Xanthelasma palpebrarum are composed of xanthoma cells which are foamy histiocytes laden with intracellular fat deposits primarily within the upper reticular dermis. The main lipid that is stored in both the hyperlipidemic and normolipidemic xanthelasma is esterified cholesterol. The predominant lipid accumulated in normolipidemic xanthelasmic lesions is cholesteryl ester, but there is no evidence for intrinsic cellular cholesterol metabolism derangement in blood monocyte derived macrophages from patients which could account for this. Since macrophage cholesterol accumulation can also result from enhanced uptake of increased levels of oxidized LDL, the increased plasma lipid peroxidation (derived from oxidized LDL) might lead to accumulation of cholesterol in macrophages and formation of foam cells via this mechanism.
Xanthelasma appears as a yellow-to-orange patch or bump. Ranging in size from 2-30 mm, xanthelasma is flat-surfaced and has distinct borders (well-defined).
Xanthelasma is usually not itchy or tender. Individuals with xanthelasma are usually most concerned with their cosmetic appearance.
After a certain time, these patches either enlarge or tend to decrease.
Sometimes, the person affected with this disease, may find it difficult to shut his eyes completely, as these patches enlarge.
Sometimes due to muscle paralysis or even weakness, the upper eyelid droops.
The most common locations for xanthelasma include: #1 one or both upper eyelids, especially near the nose, #2 one or both lower eyelids.
To confirm your diagnosis of xanthelasma, the doctor may want to perform a skin biopsy. The procedure involves:
Sampling a small piece of skin by using a flexible razor blade, a scalpel, or a tiny cookie cutter (called a "punch biopsy"). If a punch biopsy is taken, a stitch (suture) or two may be placed and will need to be removed 6-14 days later.
Having the skin sample examined under the microscope by a specially trained physician (dermatopathologist) the disease gets diagnosed.
Numbing the skin with an injectable anesthetic.

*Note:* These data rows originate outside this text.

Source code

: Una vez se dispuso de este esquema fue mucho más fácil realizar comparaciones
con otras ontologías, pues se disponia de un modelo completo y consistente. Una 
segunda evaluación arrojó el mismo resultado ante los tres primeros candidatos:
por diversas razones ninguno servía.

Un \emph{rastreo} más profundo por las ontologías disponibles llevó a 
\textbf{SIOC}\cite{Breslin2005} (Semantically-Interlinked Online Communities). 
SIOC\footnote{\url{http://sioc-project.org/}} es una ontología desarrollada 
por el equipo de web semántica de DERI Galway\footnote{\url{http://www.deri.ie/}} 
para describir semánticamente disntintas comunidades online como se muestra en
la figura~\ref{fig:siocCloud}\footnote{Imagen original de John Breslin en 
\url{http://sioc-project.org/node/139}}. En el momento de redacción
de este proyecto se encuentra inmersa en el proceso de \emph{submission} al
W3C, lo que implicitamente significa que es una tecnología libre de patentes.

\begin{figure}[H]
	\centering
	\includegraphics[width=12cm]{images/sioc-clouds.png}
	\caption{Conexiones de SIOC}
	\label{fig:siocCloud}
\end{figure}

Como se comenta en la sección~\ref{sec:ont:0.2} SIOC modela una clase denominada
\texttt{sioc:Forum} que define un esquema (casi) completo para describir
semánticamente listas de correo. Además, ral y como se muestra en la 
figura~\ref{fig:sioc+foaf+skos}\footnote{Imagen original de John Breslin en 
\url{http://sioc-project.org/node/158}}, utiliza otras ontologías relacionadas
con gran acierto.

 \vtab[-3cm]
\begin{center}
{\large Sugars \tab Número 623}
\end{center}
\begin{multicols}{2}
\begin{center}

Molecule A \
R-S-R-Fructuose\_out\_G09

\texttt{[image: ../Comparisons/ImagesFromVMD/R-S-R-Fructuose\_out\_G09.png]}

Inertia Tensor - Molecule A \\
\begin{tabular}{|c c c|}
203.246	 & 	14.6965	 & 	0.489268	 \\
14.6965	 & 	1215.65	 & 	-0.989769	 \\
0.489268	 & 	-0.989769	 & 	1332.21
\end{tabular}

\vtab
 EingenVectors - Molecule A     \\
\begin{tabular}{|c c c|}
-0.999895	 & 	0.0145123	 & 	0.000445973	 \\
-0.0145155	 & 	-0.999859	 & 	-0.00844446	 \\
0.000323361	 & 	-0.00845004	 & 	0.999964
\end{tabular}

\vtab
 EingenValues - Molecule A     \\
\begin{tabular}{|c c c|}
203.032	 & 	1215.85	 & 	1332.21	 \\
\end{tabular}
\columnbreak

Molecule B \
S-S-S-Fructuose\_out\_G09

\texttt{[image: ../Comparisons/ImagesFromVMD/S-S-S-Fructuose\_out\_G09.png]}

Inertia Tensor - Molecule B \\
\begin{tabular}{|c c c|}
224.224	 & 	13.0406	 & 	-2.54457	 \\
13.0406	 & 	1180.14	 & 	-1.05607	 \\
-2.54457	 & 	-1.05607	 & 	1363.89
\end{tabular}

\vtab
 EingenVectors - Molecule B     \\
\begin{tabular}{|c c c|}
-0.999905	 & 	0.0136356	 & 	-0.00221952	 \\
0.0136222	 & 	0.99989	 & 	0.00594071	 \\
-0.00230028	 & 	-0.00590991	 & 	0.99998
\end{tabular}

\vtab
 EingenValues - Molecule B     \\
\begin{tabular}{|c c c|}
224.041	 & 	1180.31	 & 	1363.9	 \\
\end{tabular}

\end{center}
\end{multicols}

Liquid nitrogen is used by the doctors to dissolve the fat. Application of a specially formulated acetic acid solution also uses to dissolve the xanthelasma.
If the reason of the illness is due to increased cholesterol, the doctor may recommend the patient a controlled diet. Fatty foods should be avoided so as to decrease the cholesterol levels. Medicines can also be prescribed to reduce excess lipids.
In few cases, laser therapy, surgical excision, and electric needle treatment can also be used to get rid of the patches.
In few cases, xanthelasma disappears without any medications or treatment.
NOTE: The above information is educational purpose. The information provided herein should not be used during any medical emergency or for the diagnosis or treatment of any medical condition.
DISCLAIMER: This information should not substitute for seeking responsible, professional medical care.